ASSIGNMENT ON “HELEN”


Helen of Troy and the Trojan War were central to the early history of ancient Greece. Helen is the object of one of the most dramatic love stories of all time and one of the main reasons for a ten-year war between the Greeks and Trojans.

In the history of Greek mythology and English literature, Helen was the most beautiful woman in the world. Helen of Sparta was better known as Helen of Troy. She was the daughter’s of Tyndareus, king of Sparta. Her mother was beautiful Leda, Queen of Sparta.

One tale says that Helen was daughter of Nemesis, goddess of retribution, who in the form of a goose was ravished by Zeus in the form of swan. Nemesis laid a blue and silver egg, which somehow came into Leda's possession. When the egg hatched, Helen was born. Leda brought the girl up as her own daughter.

On the other hand, Clytemnestra was the sister of Helen, the daughter of Tyndareus. Helen had two brothers, Castor and Pollux. Pollux shared a father with Helen, but Tyndareus was the father of Castor. The two brothers are called the Dioscuri.

 After that Hera, Athena, and Aphrodite each reached for the apple. Zeus proclaimed that Paris, prince of Troy and thought to be the most beautiful man alive, would act as the judge. Hermes went to Paris, and Paris agreed to act as the judge.

Hera promised him power, Athena promised him wealth, and Aphrodite promised the most beautiful woman in the world. Paris chose Aphrodite, and she promised him that Helen, wife of Menelaus, would be his wife.

 In Sparta, Menelaus, husband of Helen, treated Paris as a royal guest. However, when Menelaus left Sparta to go to a funeral, Paris abducted Helen (who perhaps went willingly) and also carried off much of Menelaus' wealth.

She was so beautiful that all the princes of Greece wanted to marry her. At that moment in Sparta, Helen meets the Mycenaean King, Agamemnon, who is immediately taken by her attractiveness. During the wedding Helen is kidnapped by two Athenians, Theseus and his friend Pirithous. They take her to Athens, where Helen falls for Theseus, before her brother Pollux raids Athens and kills him. As he is vanishing, Theseus stabs Pollux. In Sparta, Helen's father Tyndareus rages at his daughter, blaming her for losing his successor.
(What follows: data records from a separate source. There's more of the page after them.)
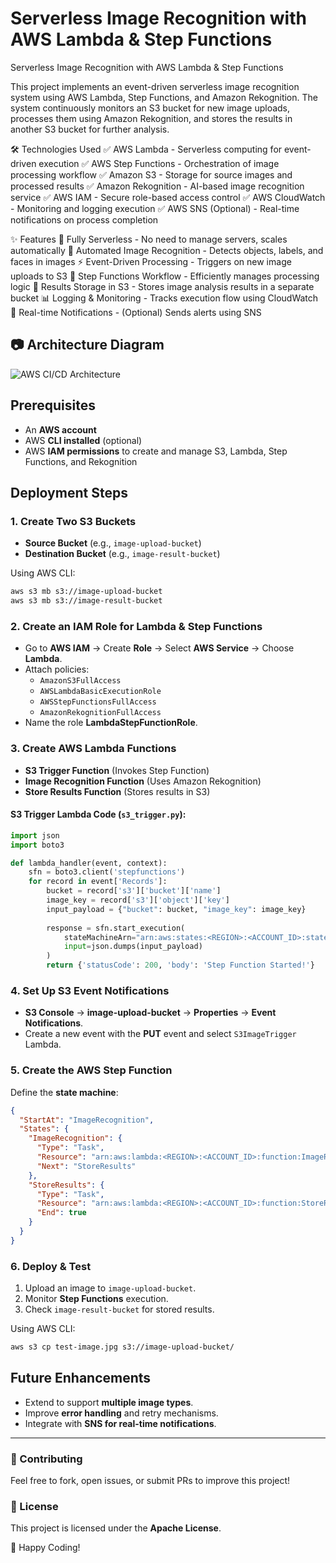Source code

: # Serverless Image Recognition with AWS Lambda & Step Functions

Serverless Image Recognition with AWS Lambda & Step Functions

This project implements an event-driven serverless image recognition system using AWS Lambda, Step Functions, and Amazon Rekognition. The system continuously monitors an S3 bucket for new image uploads, processes them using Amazon Rekognition, and stores the results in another S3 bucket for further analysis.

🛠️ Technologies Used
✅ AWS Lambda - Serverless computing for event-driven execution
✅ AWS Step Functions - Orchestration of image processing workflow
✅ Amazon S3 - Storage for source images and processed results
✅ Amazon Rekognition - AI-based image recognition service
✅ AWS IAM - Secure role-based access control
✅ AWS CloudWatch - Monitoring and logging execution
✅ AWS SNS (Optional) - Real-time notifications on process completion

✨ Features
🚀 Fully Serverless - No need to manage servers, scales automatically
📸 Automated Image Recognition - Detects objects, labels, and faces in images
⚡ Event-Driven Processing - Triggers on new image uploads to S3
🔄 Step Functions Workflow - Efficiently manages processing logic
📂 Results Storage in S3 - Stores image analysis results in a separate bucket
📊 Logging & Monitoring - Tracks execution flow using CloudWatch
🔔 Real-time Notifications - (Optional) Sends alerts using SNS

## 📷 Architecture Diagram
![AWS CI/CD Architecture](https://files.oaiusercontent.com/file-Dtg87Q9iHbhKSRGJR7JF58?se=2025-03-26T17%3A49%3A13Z&sp=r&sv=2024-08-04&sr=b&rscc=max-age%3D604800%2C%20immutable%2C%20private&rscd=attachment%3B%20filename%3Df7aad705-4975-433b-8da3-2aa0dd1a900d.webp&sig=QYepXnByLzxgVkiy3Fkm33u5dtpogCYgmVjUYLoL9sk%3D)

## Prerequisites
- An **AWS account**
- AWS **CLI installed** (optional)
- AWS **IAM permissions** to create and manage S3, Lambda, Step Functions, and Rekognition

## Deployment Steps

### 1. Create Two S3 Buckets
- **Source Bucket** (e.g., `image-upload-bucket`)
- **Destination Bucket** (e.g., `image-result-bucket`)

Using AWS CLI:
```sh
aws s3 mb s3://image-upload-bucket
aws s3 mb s3://image-result-bucket
```

### 2. Create an IAM Role for Lambda & Step Functions
- Go to **AWS IAM** → Create **Role** → Select **AWS Service** → Choose **Lambda**.
- Attach policies:
  - `AmazonS3FullAccess`
  - `AWSLambdaBasicExecutionRole`
  - `AWSStepFunctionsFullAccess`
  - `AmazonRekognitionFullAccess`
- Name the role **LambdaStepFunctionRole**.

### 3. Create AWS Lambda Functions
- **S3 Trigger Function** (Invokes Step Function)
- **Image Recognition Function** (Uses Amazon Rekognition)
- **Store Results Function** (Stores results in S3)

#### S3 Trigger Lambda Code (`s3_trigger.py`):
```python
import json
import boto3

def lambda_handler(event, context):
    sfn = boto3.client('stepfunctions')
    for record in event['Records']:
        bucket = record['s3']['bucket']['name']
        image_key = record['s3']['object']['key']
        input_payload = {"bucket": bucket, "image_key": image_key}
        
        response = sfn.start_execution(
            stateMachineArn="arn:aws:states:<REGION>:<ACCOUNT_ID>:stateMachine:ImageRecognitionStateMachine",
            input=json.dumps(input_payload)
        )
        return {'statusCode': 200, 'body': 'Step Function Started!'}
```

### 4. Set Up S3 Event Notifications
- **S3 Console** → **image-upload-bucket** → **Properties** → **Event Notifications**.
- Create a new event with the **PUT** event and select `S3ImageTrigger` Lambda.

### 5. Create the AWS Step Function
Define the **state machine**:
```json
{
  "StartAt": "ImageRecognition",
  "States": {
    "ImageRecognition": {
      "Type": "Task",
      "Resource": "arn:aws:lambda:<REGION>:<ACCOUNT_ID>:function:ImageRecognitionFunction",
      "Next": "StoreResults"
    },
    "StoreResults": {
      "Type": "Task",
      "Resource": "arn:aws:lambda:<REGION>:<ACCOUNT_ID>:function:StoreResultsFunction",
      "End": true
    }
  }
}
```

### 6. Deploy & Test
1. Upload an image to `image-upload-bucket`.
2. Monitor **Step Functions** execution.
3. Check `image-result-bucket` for stored results.

Using AWS CLI:
```sh
aws s3 cp test-image.jpg s3://image-upload-bucket/
```

## Future Enhancements
- Extend to support **multiple image types**.
- Improve **error handling** and retry mechanisms.
- Integrate with **SNS for real-time notifications**.

---
### 📌 Contributing
Feel free to fork, open issues, or submit PRs to improve this project!

### 📜 License
This project is licensed under the **Apache License**.

🚀 Happy Coding!
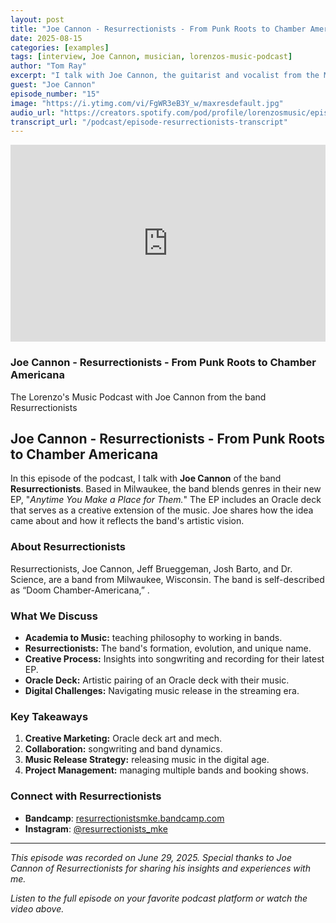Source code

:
 ```yaml
---
layout: post
title: "Joe Cannon - Resurrectionists - From Punk Roots to Chamber Americana"
date: 2025-08-15
categories: [examples]
tags: [interview, Joe Cannon, musician, lorenzos-music-podcast]
author: "Tom Ray"
excerpt: "I talk with Joe Cannon, the guitarist and vocalist from the Milwaukee-based band Resurrectionists. Joe talks about how academia brought him to Milwaukee, where he got involved in the music scene."
guest: "Joe Cannon"
episode_number: "15"
image: "https://i.ytimg.com/vi/FgWR3eB3Y_w/maxresdefault.jpg"
audio_url: "https://creators.spotify.com/pod/profile/lorenzosmusic/episodes/Joe-Cannon-of-Resurrectionists---From-Punk-Roots-to-Chamber-Americana-e36pt87"
transcript_url: "/podcast/episode-resurrectionists-transcript"
---
```

<div class="video-card">
    <div class="video-embed">
        <iframe
            width="100%"
            height="315"
            src="https://www.youtube.com/embed/FgWR3eB3Y_w"
            title="Joe Cannon - Resurrectionists - From Punk Roots to Chamber Americana"
            frameborder="0"
            allow="accelerometer; autoplay; clipboard-write; encrypted-media; gyroscope; picture-in-picture"
            allowfullscreen>
        </iframe>
    </div>
    <div class="video-info">
        <h3>Joe Cannon - Resurrectionists - From Punk Roots to Chamber Americana</h3>
        <p>The Lorenzo's Music Podcast with Joe Cannon from the band Resurrectionists</p>
    </div>
</div>

## Joe Cannon - Resurrectionists - From Punk Roots to Chamber Americana

In this episode of the podcast, I talk with **Joe Cannon** of the band **Resurrectionists**. Based in Milwaukee, the band blends genres in their new EP, "_Anytime You Make a Place for Them._" The EP includes an Oracle deck that serves as a creative extension of the music. Joe shares how the idea came about and how it reflects the band's artistic vision.

### About Resurrectionists

Resurrectionists, Joe Cannon, Jeff Brueggeman, Josh Barto, and Dr. Science, are a band from Milwaukee, Wisconsin. The band is self-described as “Doom Chamber-Americana,” .

### What We Discuss

- **Academia to Music:** teaching philosophy to working in bands.
- **Resurrectionists:** The band's formation, evolution, and unique name.
- **Creative Process:** Insights into songwriting and recording for their latest EP.
- **Oracle Deck:** Artistic pairing of an Oracle deck with their music.
- **Digital Challenges:** Navigating music release in the streaming era.

### Key Takeaways

1. **Creative Marketing:** Oracle deck art and mech.
2. **Collaboration:** songwriting and band dynamics.
3. **Music Release Strategy:** releasing music in the digital age.
4. **Project Management:** managing multiple bands and booking shows.

### Connect with Resurrectionists

- **Bandcamp**: [resurrectionistsmke.bandcamp.com](https://resurrectionistsmke.bandcamp.com)
- **Instagram**: [@resurrectionists_mke](https://instagram.com/resurrectionists_mke)

---

*This episode was recorded on June 29, 2025. Special thanks to Joe Cannon of Resurrectionists for sharing his insights and experiences with me.*

*Listen to the full episode on your favorite podcast platform or watch the video above.*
It became an unsafe problem for Tyndareus, king of Sparta. He announced that all the princes to come to an agreement that all of them would protect Helen and her would be husband, whoever it might be, if and when necessary. All of them agreed upon the condition. Meneleus was selected as Helen’s husband.

This abduction caused the first war on account of Helen to break out. For her brothers the Dioscuri came to Athens with an soldier, demanding back their sister. And when the people of the city insisted in saying that they neither had the girl nor knew where she had been left, the Dioscuri resorted to war.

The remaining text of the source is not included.